### [EXERCISE DETAILS]
Set down exactly the lines that run from the line with "- Once the task" to the end of the data, and nothing else.

(DATA RECORDS Opens)

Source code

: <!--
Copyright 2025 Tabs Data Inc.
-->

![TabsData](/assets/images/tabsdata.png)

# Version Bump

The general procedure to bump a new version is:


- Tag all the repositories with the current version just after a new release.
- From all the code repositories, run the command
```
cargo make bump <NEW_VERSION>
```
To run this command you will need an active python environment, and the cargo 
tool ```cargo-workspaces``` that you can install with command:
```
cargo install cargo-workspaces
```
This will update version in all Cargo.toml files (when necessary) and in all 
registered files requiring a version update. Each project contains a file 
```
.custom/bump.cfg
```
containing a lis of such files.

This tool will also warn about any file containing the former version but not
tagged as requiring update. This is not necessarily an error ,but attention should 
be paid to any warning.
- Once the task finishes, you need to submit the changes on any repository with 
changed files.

(DATA RECORDS Closes)

### [COMPLETED TASK]
- Once the task finishes, you need to submit the changes on any repository with 
changed files.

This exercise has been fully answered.